La biographie du président ukrainien, par le journaliste Serhii Rudenko, revisite son passé d’étudiant en droit et acteur de télévision, au prisme d'une guerre qui l’a révélé

Dans son discours du 24 février, au premier jour de l’invasion de l’Ukraine, le président russe Vladimir Poutine annonçait son objectif de guerre, à savoir « la démilitarisation et la dénazification de l’Ukraine ». Un jour plus tard, il qualifiait les dirigeants ukrainiens de « gang de toxicomanes et de néo-nazis ».

Assertion ô combien ridicule pour le journaliste ukrainien Serhii Rudenko, dans la mesure où son président, Volodymyr Zelensky, est juif.

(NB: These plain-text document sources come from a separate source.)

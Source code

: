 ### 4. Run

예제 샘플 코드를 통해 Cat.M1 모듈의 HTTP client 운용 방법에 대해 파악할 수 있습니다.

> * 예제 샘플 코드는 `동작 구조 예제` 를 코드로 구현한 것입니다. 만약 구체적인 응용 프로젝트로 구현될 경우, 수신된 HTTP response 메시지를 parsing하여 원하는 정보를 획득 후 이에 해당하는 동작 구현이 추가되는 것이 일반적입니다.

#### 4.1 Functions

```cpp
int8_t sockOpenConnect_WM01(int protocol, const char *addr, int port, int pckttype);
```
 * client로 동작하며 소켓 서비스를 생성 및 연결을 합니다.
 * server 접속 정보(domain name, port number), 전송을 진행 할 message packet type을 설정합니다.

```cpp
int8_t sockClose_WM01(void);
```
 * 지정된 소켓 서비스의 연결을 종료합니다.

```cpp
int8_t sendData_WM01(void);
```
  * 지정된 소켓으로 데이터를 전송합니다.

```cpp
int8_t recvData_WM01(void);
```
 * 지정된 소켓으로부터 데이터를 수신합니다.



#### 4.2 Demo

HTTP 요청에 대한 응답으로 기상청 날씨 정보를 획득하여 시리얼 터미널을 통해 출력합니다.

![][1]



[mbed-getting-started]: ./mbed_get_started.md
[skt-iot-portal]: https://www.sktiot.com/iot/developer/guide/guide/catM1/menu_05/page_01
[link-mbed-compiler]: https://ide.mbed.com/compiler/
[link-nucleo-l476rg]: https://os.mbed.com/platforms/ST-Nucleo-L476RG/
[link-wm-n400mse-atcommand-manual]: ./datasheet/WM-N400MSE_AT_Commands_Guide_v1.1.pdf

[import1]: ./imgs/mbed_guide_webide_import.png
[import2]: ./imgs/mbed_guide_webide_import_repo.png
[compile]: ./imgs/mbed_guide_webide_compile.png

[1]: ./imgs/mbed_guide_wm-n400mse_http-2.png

« Peut-on un instant imaginer un instant qu’un État dirigé par un Juif puisse être néo-nazi ? » interroge Rudenko dans une interview accordée par courriel. « Il n’y a que dans l’esprit tordu de [Poutine] et de ses alliés [que c’est possible]. »

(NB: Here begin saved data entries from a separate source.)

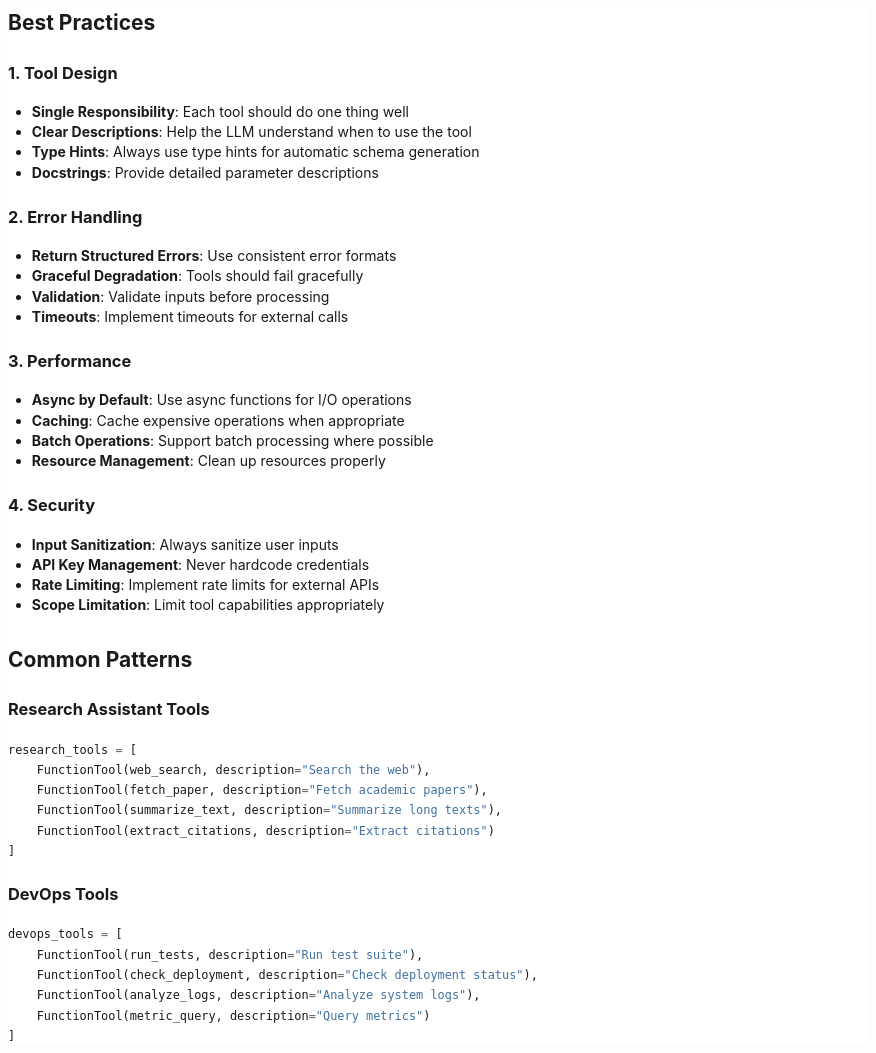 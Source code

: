 ## Best Practices

### 1. Tool Design

- **Single Responsibility**: Each tool should do one thing well
- **Clear Descriptions**: Help the LLM understand when to use the tool
- **Type Hints**: Always use type hints for automatic schema generation
- **Docstrings**: Provide detailed parameter descriptions

### 2. Error Handling

- **Return Structured Errors**: Use consistent error formats
- **Graceful Degradation**: Tools should fail gracefully
- **Validation**: Validate inputs before processing
- **Timeouts**: Implement timeouts for external calls

### 3. Performance

- **Async by Default**: Use async functions for I/O operations
- **Caching**: Cache expensive operations when appropriate
- **Batch Operations**: Support batch processing where possible
- **Resource Management**: Clean up resources properly

### 4. Security

- **Input Sanitization**: Always sanitize user inputs
- **API Key Management**: Never hardcode credentials
- **Rate Limiting**: Implement rate limits for external APIs
- **Scope Limitation**: Limit tool capabilities appropriately

## Common Patterns

### Research Assistant Tools

```python
research_tools = [
    FunctionTool(web_search, description="Search the web"),
    FunctionTool(fetch_paper, description="Fetch academic papers"),
    FunctionTool(summarize_text, description="Summarize long texts"),
    FunctionTool(extract_citations, description="Extract citations")
]
```

### DevOps Tools

```python
devops_tools = [
    FunctionTool(run_tests, description="Run test suite"),
    FunctionTool(check_deployment, description="Check deployment status"),
    FunctionTool(analyze_logs, description="Analyze system logs"),
    FunctionTool(metric_query, description="Query metrics")
]
```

Rudenko est l’auteur d’un nouvel ouvrage consacré au chef de l’État ukrainien, Zelensky: A Biography.

Publié le 8 août, il revisite l’incroyable parcours de son sujet, depuis sa célébrité dans la peau d’un président ukrainien de fiction télévisée jusqu’à son triomphe aux élections présidentielles de 2019.

Son mandat de sixième président de l’Ukraine a peut-être commencé par un appel téléphonique peu agréable avec le président américain de l’époque, Donald Trump, qui a conduit à une tentative d’impeachment, mais Zelensky est aujourd’hui admiré du monde entier pour son leadership en temps de guerre.

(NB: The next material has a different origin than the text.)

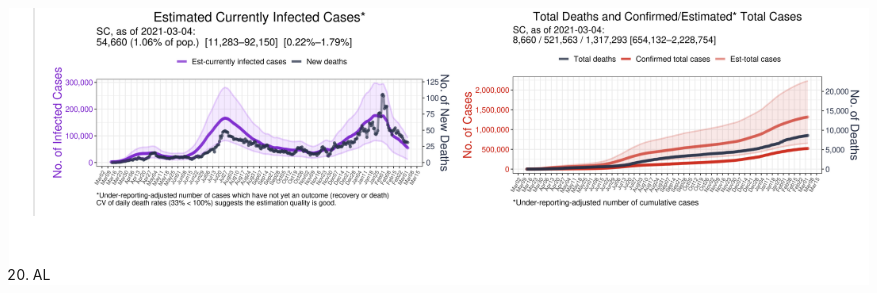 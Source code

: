 > <img src="/output/states_current/SC_estInfections.png" width="49.5%"/> <img src="/output/states_current/SC_estTotalCases.png" width="49.5%"/> 

 <p>&nbsp;</p> 

20. AL <p>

Le livre rappelle que Zelensky, qui accuse la Russie de génocide, continue de se voir traiter par Moscou de néo-nazi.

« Moscou s’obstine à qualifier le sixième président de l’Ukraine, né dans une famille juive, de nazi », écrit Rudenko dans un chapitre du livre consacré au massacre de Boutcha.

« Cela donne de sérieuses raisons de douter de la santé mentale du maître du Kremlin et de son équipe. »

Il poursuit : « D’ailleurs, ils n’ont pas hésité à bombarder Babyn Yar, à Kiev, là où les nazis ont exécuté des Juifs pendant la Seconde Guerre mondiale. »

Le livre rappelle que Zelensky s’est adressé à plusieurs Parlements, depuis le début de la guerre, parmi lesquels la Knesset, en mars, via Zoom.

Certains députés israéliens n’ont pas apprécié qu’il compare la Russie de Poutine à l’Allemagne hitlérienne. Il a en effet accusé les nazis de la Seconde Guerre mondiale et la Russie contemporaine d’utiliser tous deux le terme de « solution finale ».

Dans cette image publiée par le Bureau de presse présidentiel ukrainien le 1er mai 2022, le président ukrainien Volodymyr Zelensky, à droite, remet l’Ordre de la princesse Olga à la Présidente de la Chambre américaine, Nancy Pelosi, à Kiev, en Ukraine, le 30 avril 2022 (Crédit : Bureau de presse présidentiel ukrainien via AP)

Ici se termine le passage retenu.